:: RECORDS SHOWN ::

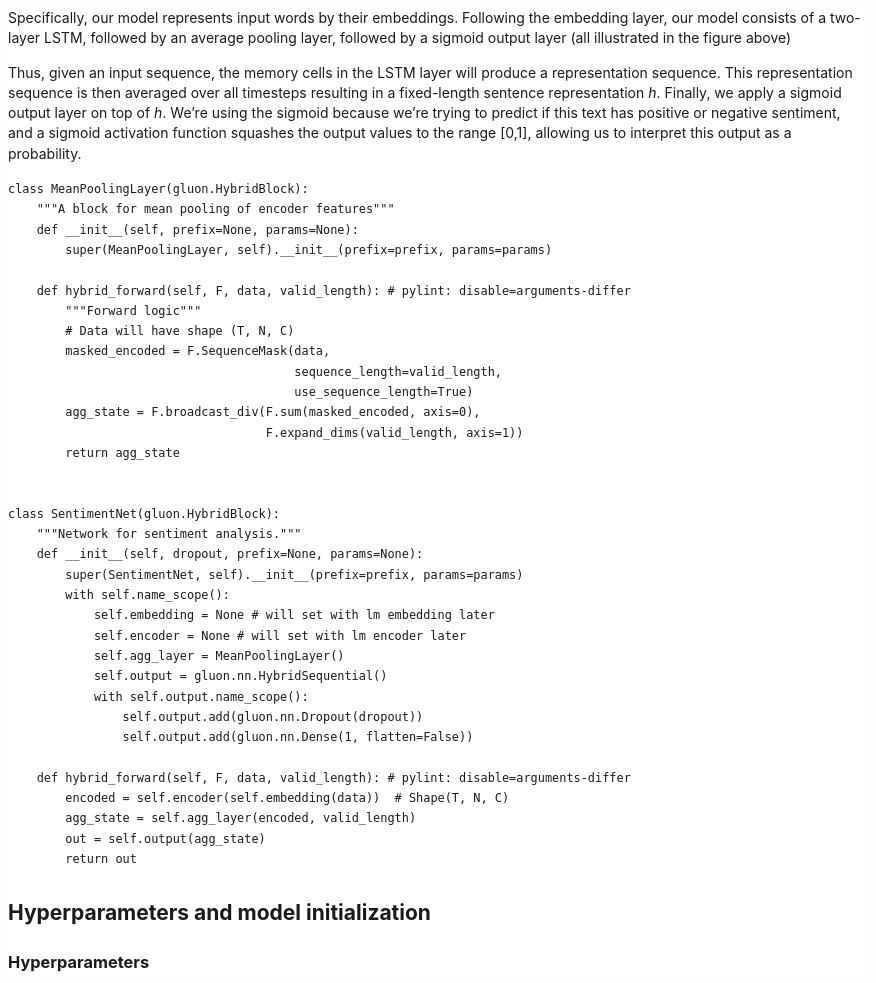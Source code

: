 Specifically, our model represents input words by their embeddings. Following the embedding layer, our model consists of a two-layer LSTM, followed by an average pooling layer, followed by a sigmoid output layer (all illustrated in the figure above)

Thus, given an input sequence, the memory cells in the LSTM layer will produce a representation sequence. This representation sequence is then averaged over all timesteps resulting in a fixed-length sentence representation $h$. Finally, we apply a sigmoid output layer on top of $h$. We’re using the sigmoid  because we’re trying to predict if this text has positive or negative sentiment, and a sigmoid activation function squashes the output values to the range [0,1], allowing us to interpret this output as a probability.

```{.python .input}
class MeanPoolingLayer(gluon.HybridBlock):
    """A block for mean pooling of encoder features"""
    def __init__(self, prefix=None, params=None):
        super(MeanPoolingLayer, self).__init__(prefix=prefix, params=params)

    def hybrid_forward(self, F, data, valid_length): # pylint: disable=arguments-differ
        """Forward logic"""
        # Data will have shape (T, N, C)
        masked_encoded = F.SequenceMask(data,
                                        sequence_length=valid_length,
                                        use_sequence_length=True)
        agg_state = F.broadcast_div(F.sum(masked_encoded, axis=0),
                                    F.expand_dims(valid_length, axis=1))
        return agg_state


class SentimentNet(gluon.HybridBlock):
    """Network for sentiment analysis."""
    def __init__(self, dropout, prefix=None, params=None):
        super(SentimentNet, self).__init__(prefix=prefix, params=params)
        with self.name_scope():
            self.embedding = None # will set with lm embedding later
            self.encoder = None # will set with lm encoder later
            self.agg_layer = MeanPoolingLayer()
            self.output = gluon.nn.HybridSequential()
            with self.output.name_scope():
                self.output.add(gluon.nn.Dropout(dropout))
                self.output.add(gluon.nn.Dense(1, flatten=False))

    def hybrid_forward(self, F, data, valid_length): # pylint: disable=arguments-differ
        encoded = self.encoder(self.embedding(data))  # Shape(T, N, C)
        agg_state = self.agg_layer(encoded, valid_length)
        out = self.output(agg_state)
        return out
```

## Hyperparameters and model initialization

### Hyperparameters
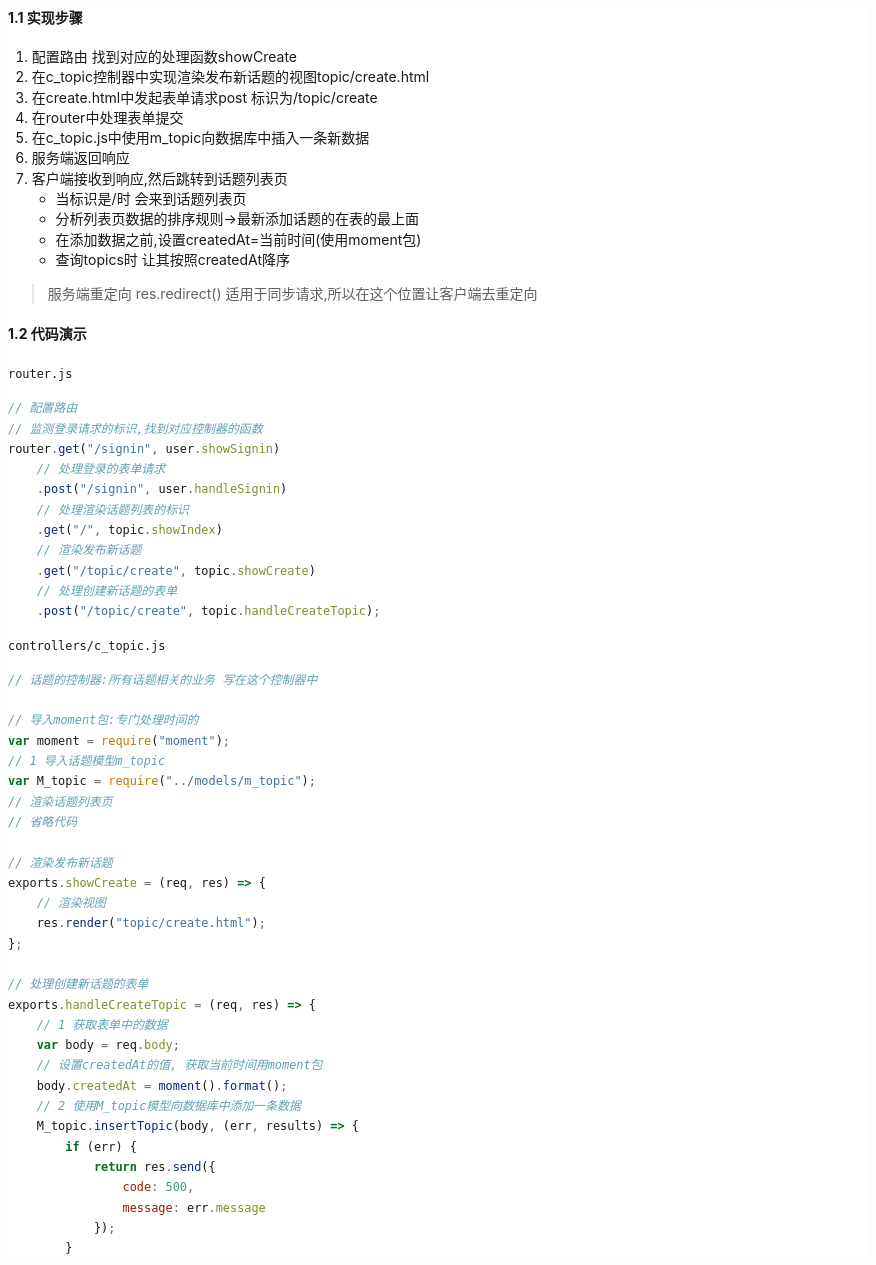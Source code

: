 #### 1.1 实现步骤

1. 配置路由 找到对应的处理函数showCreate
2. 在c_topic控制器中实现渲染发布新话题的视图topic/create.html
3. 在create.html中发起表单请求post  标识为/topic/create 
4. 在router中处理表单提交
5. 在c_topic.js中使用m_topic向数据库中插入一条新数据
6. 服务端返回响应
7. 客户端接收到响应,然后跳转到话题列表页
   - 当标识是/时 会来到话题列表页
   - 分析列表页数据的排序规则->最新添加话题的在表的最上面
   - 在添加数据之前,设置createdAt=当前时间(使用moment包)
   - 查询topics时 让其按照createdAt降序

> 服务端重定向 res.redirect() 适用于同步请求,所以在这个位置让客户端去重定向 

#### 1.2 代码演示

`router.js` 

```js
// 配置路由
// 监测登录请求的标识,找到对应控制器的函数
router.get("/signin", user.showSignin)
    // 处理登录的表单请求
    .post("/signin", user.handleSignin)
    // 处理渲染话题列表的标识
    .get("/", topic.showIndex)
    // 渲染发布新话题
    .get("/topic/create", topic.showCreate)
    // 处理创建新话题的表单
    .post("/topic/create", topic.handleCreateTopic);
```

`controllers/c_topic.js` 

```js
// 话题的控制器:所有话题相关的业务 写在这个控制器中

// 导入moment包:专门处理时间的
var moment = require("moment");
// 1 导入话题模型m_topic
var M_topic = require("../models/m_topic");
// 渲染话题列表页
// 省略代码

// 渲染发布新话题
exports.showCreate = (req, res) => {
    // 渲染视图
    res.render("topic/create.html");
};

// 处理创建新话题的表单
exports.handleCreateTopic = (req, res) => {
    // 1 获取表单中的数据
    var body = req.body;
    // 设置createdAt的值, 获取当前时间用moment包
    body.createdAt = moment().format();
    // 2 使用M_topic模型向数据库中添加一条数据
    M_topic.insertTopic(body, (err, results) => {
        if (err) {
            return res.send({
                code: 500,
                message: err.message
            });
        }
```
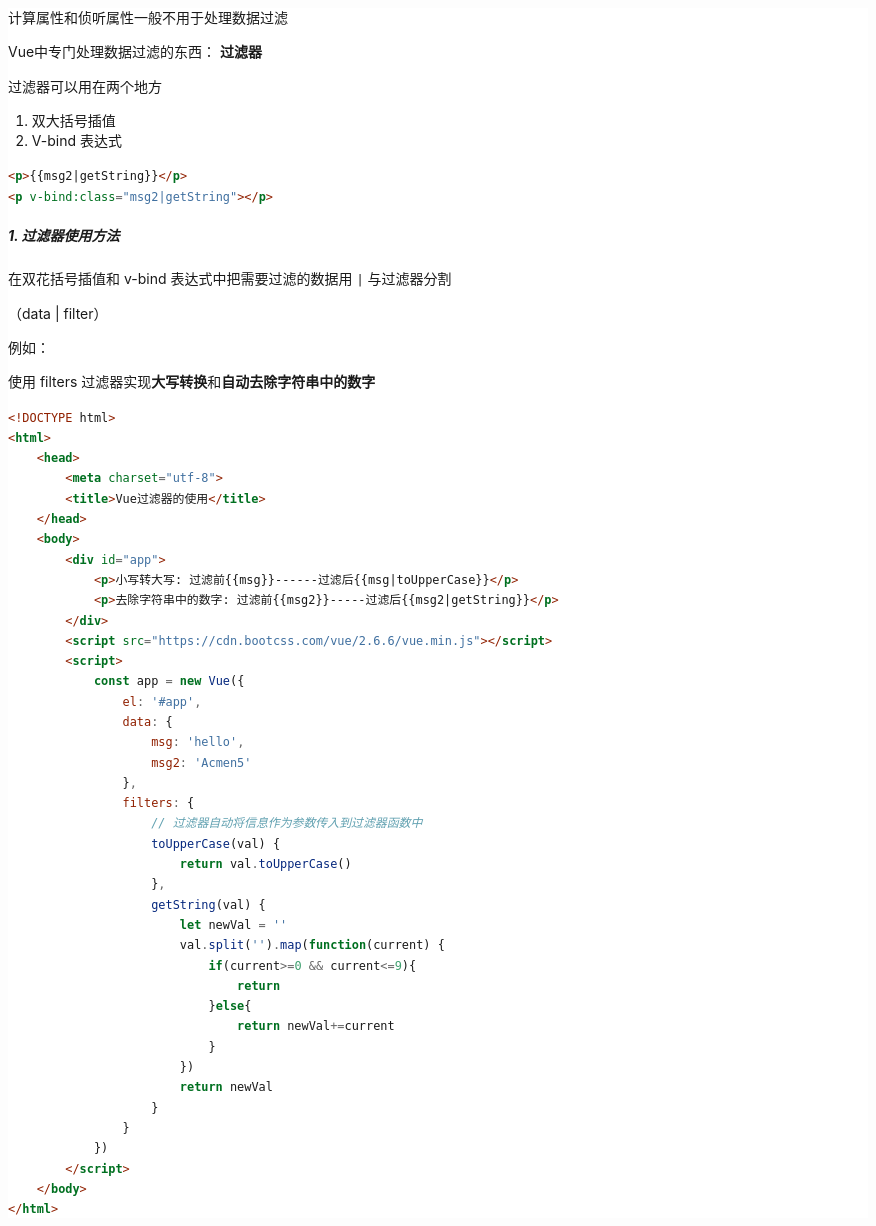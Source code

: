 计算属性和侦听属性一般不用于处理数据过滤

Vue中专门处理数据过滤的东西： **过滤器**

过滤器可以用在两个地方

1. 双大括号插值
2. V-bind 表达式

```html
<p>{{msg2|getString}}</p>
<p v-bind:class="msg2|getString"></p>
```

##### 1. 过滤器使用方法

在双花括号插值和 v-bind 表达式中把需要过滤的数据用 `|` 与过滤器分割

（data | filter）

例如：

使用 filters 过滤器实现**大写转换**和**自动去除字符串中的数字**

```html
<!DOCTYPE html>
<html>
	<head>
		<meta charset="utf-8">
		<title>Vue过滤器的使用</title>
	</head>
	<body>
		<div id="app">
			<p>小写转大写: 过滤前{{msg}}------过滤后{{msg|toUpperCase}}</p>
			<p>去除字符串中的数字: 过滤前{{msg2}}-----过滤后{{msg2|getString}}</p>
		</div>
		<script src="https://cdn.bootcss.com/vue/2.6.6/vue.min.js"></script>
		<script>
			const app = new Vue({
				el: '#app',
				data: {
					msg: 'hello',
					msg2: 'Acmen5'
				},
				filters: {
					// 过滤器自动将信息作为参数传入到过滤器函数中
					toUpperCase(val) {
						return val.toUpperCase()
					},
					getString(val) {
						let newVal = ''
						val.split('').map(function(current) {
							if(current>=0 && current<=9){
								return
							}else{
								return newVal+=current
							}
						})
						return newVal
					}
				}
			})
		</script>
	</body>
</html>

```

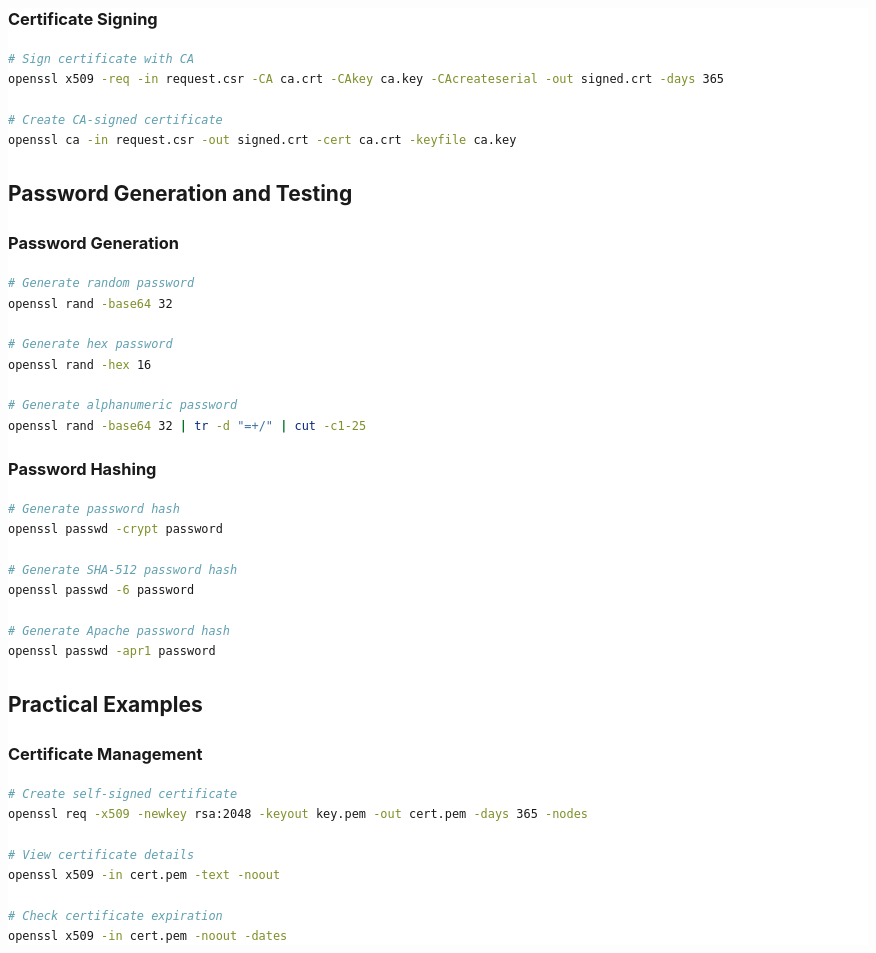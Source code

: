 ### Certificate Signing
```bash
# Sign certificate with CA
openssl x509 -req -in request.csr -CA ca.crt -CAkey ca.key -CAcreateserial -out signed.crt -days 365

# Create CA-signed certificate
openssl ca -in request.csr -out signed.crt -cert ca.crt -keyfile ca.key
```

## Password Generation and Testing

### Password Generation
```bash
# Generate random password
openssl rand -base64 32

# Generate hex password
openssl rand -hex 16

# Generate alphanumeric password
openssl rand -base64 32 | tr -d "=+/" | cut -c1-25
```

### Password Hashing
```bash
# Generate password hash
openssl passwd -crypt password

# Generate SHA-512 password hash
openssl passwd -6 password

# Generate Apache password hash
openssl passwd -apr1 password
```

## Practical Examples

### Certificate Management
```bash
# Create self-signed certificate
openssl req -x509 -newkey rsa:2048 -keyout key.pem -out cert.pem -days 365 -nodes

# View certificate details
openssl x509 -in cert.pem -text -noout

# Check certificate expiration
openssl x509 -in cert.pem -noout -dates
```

:::

WORK INSTRUCTIONS
Wherever the word "passwd" appears in the records above, copy that line.

ANSWER SECTION
openssl passwd -crypt password
openssl passwd -6 password
openssl passwd -apr1 password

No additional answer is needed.